RECORDS TO PROCESS —

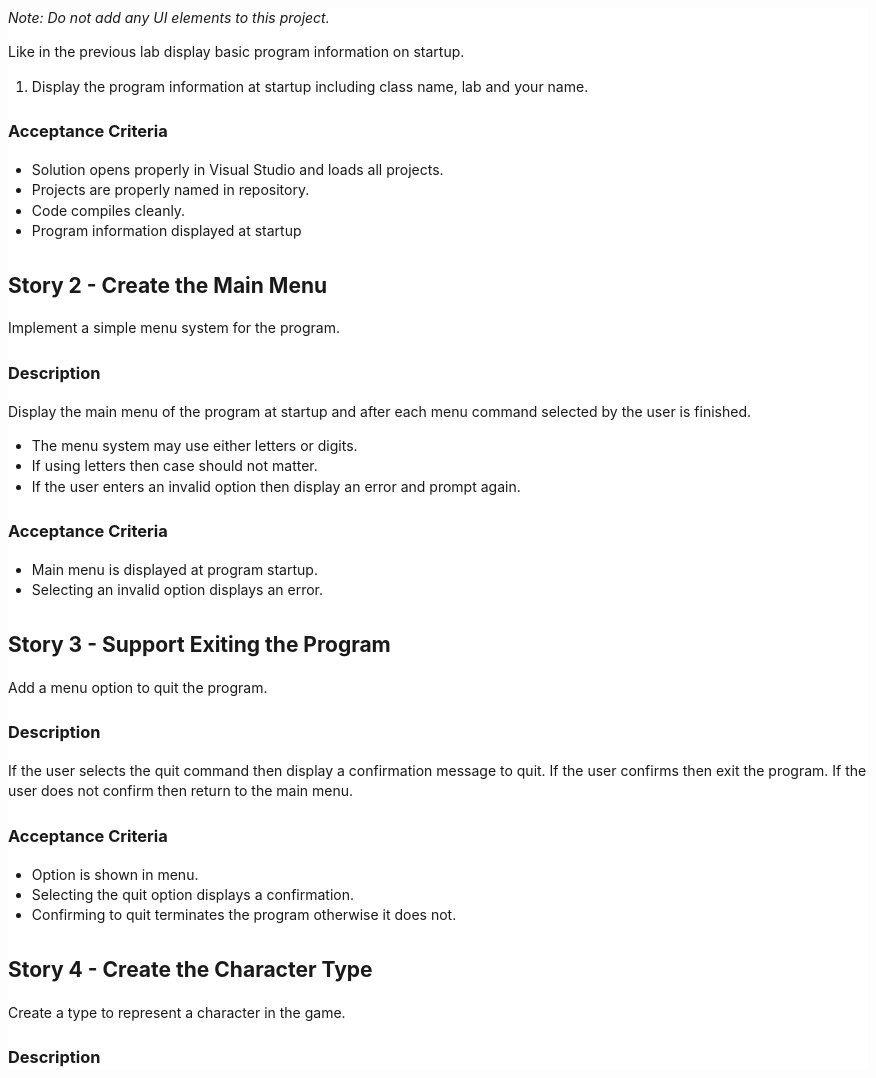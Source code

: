 *Note: Do not add any UI elements to this project.*

Like in the previous lab display basic program information on startup.

1. Display the program information at startup including class name, lab and your name.

### Acceptance Criteria

- Solution opens properly in Visual Studio and loads all projects.
- Projects are properly named in repository.
- Code compiles cleanly.
- Program information displayed at startup

## Story 2 - Create the Main Menu

Implement a simple menu system for the program.

### Description

Display the main menu of the program at startup and after each menu command selected by the user is finished.

- The menu system may use either letters or digits.
- If using letters then case should not matter.
- If the user enters an invalid option then display an error and prompt again.

### Acceptance Criteria

- Main menu is displayed at program startup.
- Selecting an invalid option displays an error.

## Story 3 - Support Exiting the Program

Add a menu option to quit the program.

### Description

If the user selects the quit command then display a confirmation message to quit.
If the user confirms then exit the program.
If the user does not confirm then return to the main menu.

### Acceptance Criteria

- Option is shown in menu.
- Selecting the quit option displays a confirmation.
- Confirming to quit terminates the program otherwise it does not.

## Story 4 - Create the Character Type

Create a type to represent a character in the game.

### Description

WHAT YOU NEED TO DO —
Which lines run from the one containing "- If the user" to the end of the records? Transcribe exactly those, both ends included.

RESPONSE TO THIS TASK —
- If the user enters an invalid option then display an error and prompt again.

### Acceptance Criteria

- Main menu is displayed at program startup.
- Selecting an invalid option displays an error.

## Story 3 - Support Exiting the Program

Add a menu option to quit the program.

### Description

If the user selects the quit command then display a confirmation message to quit.
If the user confirms then exit the program.
If the user does not confirm then return to the main menu.

### Acceptance Criteria

- Option is shown in menu.
- Selecting the quit option displays a confirmation.
- Confirming to quit terminates the program otherwise it does not.

## Story 4 - Create the Character Type

Create a type to represent a character in the game.

### Description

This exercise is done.